SightSing

The app I wished existed in college.

SightSing came out of a memory. I sang in college, and the expectation was that I could sight-read — that's how you kept your spot in the ensemble. So I had to get better, on my own time, between rehearsals. The problem was I had no structured way to do it. I'd open a score, hum through it, and move on with no real sense of whether the work was sticking.

For years afterward I kept thinking: if there were an app that could just listen to me while I practiced — and help me chip away at intervals, rhythms, and modal patterns level by level — I could actually get better at sight-reading over time. Five minutes a day. No guessing whether I was improving.
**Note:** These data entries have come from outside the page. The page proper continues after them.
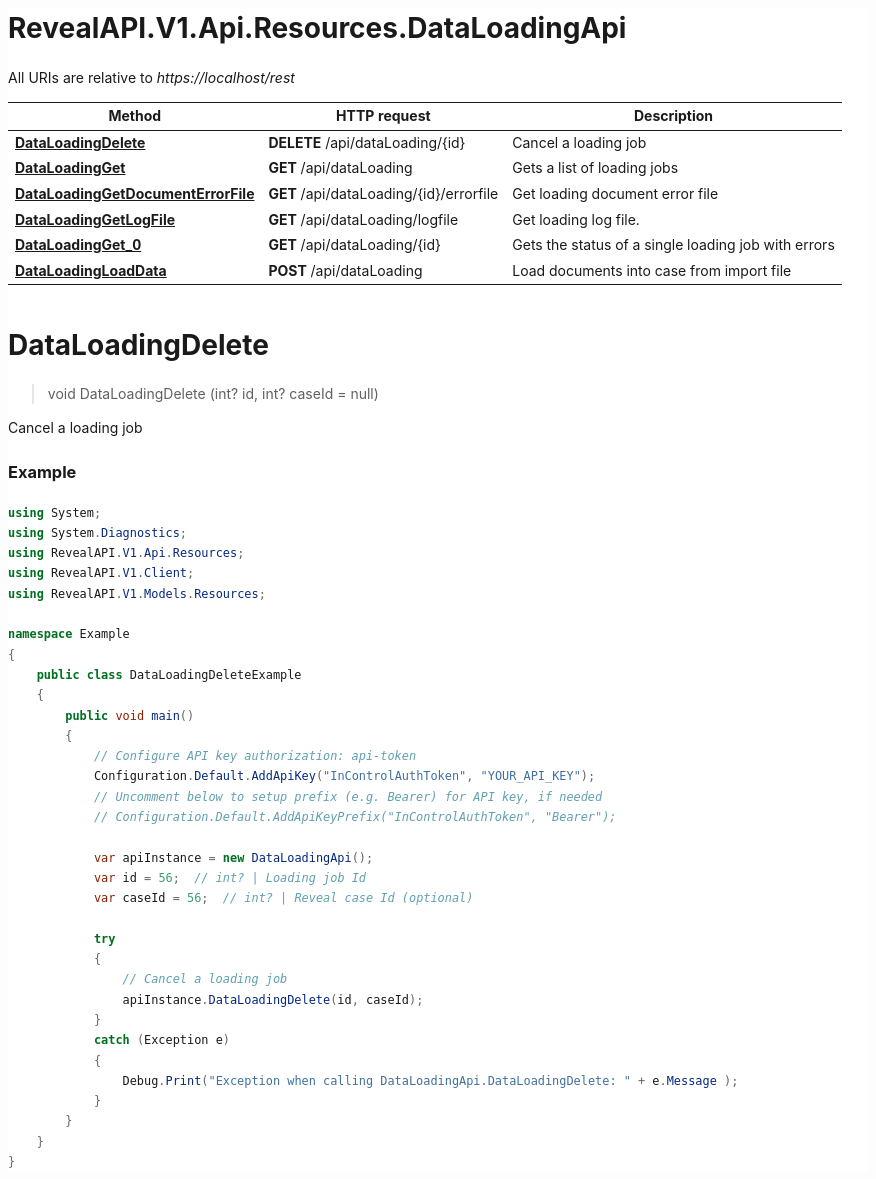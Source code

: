 # RevealAPI.V1.Api.Resources.DataLoadingApi

All URIs are relative to *https://localhost/rest*

Method | HTTP request | Description
------------- | ------------- | -------------
[**DataLoadingDelete**](DataLoadingApi.md#dataloadingdelete) | **DELETE** /api/dataLoading/{id} | Cancel a loading job
[**DataLoadingGet**](DataLoadingApi.md#dataloadingget) | **GET** /api/dataLoading | Gets a list of loading jobs
[**DataLoadingGetDocumentErrorFile**](DataLoadingApi.md#dataloadinggetdocumenterrorfile) | **GET** /api/dataLoading/{id}/errorfile | Get loading document error file
[**DataLoadingGetLogFile**](DataLoadingApi.md#dataloadinggetlogfile) | **GET** /api/dataLoading/logfile | Get loading log file.
[**DataLoadingGet_0**](DataLoadingApi.md#dataloadingget_0) | **GET** /api/dataLoading/{id} | Gets the status of a single loading job with errors
[**DataLoadingLoadData**](DataLoadingApi.md#dataloadingloaddata) | **POST** /api/dataLoading | Load documents into case from import file


<a name="dataloadingdelete"></a>
# **DataLoadingDelete**
> void DataLoadingDelete (int? id, int? caseId = null)

Cancel a loading job

### Example
```csharp
using System;
using System.Diagnostics;
using RevealAPI.V1.Api.Resources;
using RevealAPI.V1.Client;
using RevealAPI.V1.Models.Resources;

namespace Example
{
    public class DataLoadingDeleteExample
    {
        public void main()
        {
            // Configure API key authorization: api-token
            Configuration.Default.AddApiKey("InControlAuthToken", "YOUR_API_KEY");
            // Uncomment below to setup prefix (e.g. Bearer) for API key, if needed
            // Configuration.Default.AddApiKeyPrefix("InControlAuthToken", "Bearer");

            var apiInstance = new DataLoadingApi();
            var id = 56;  // int? | Loading job Id
            var caseId = 56;  // int? | Reveal case Id (optional) 

            try
            {
                // Cancel a loading job
                apiInstance.DataLoadingDelete(id, caseId);
            }
            catch (Exception e)
            {
                Debug.Print("Exception when calling DataLoadingApi.DataLoadingDelete: " + e.Message );
            }
        }
    }
}
```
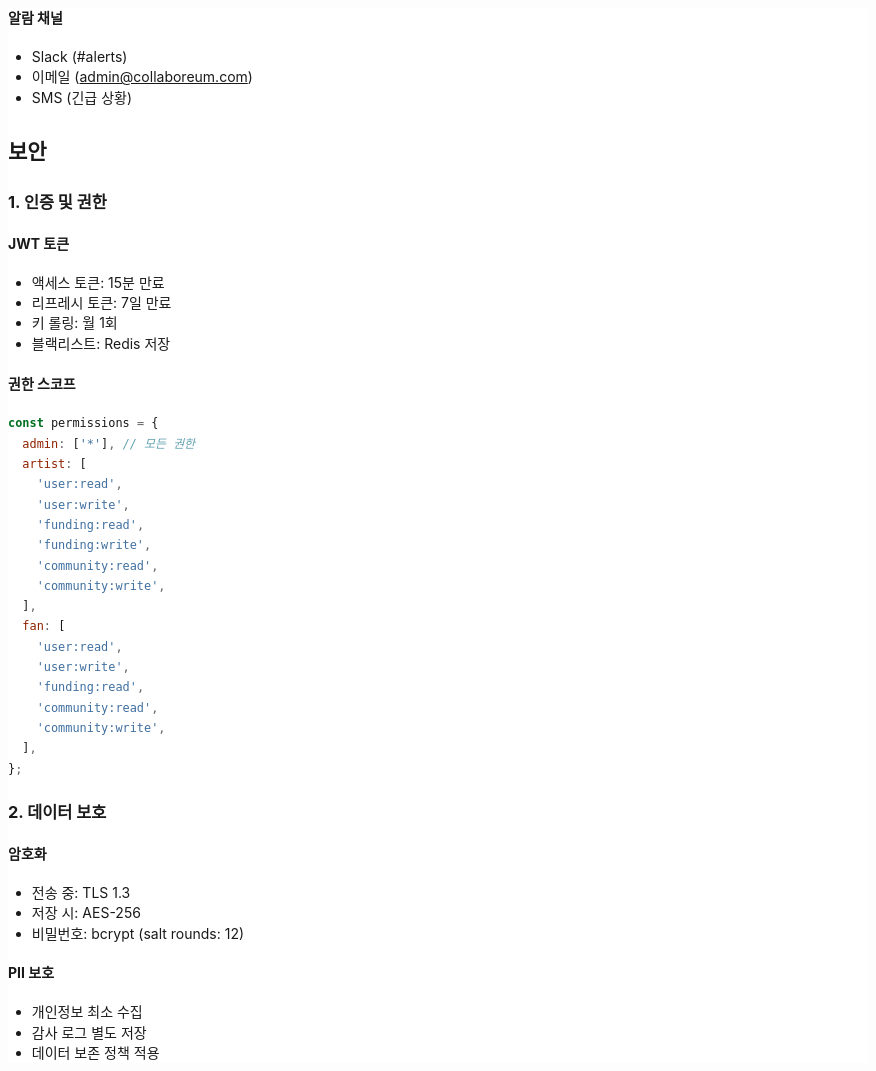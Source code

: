 #### 알람 채널

- Slack (#alerts)
- 이메일 (admin@collaboreum.com)
- SMS (긴급 상황)

## 보안

### 1. 인증 및 권한

#### JWT 토큰

- 액세스 토큰: 15분 만료
- 리프레시 토큰: 7일 만료
- 키 롤링: 월 1회
- 블랙리스트: Redis 저장

#### 권한 스코프

```javascript
const permissions = {
  admin: ['*'], // 모든 권한
  artist: [
    'user:read',
    'user:write',
    'funding:read',
    'funding:write',
    'community:read',
    'community:write',
  ],
  fan: [
    'user:read',
    'user:write',
    'funding:read',
    'community:read',
    'community:write',
  ],
};
```

### 2. 데이터 보호

#### 암호화

- 전송 중: TLS 1.3
- 저장 시: AES-256
- 비밀번호: bcrypt (salt rounds: 12)

#### PII 보호

- 개인정보 최소 수집
- 감사 로그 별도 저장
- 데이터 보존 정책 적용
That's what SightSing is. The mic listens while you sing. The 18-level curriculum walks you from your first three-note solfege pattern up through complex modal melodies, syncopated rhythms, and chromatic intervals — one new concept per level, with rolling-window mastery so a bad day doesn't reset your progress.

It's built for two people: the music student just starting to sight-read (choir kid, voice major, theory class), and the experienced vocalist who wants to sharpen a skill that's atrophied. Same app, same curriculum — the level system meets you where you are.

The curriculum is built around established sight-singing pedagogy: voice-specific tessituras, rolling-window mastery (not streak resets), and a deliberate ramp that doesn't skip the boring-but-essential intervals. The goal is steady, honest progress — not gamified streaks that punish you for taking a day off.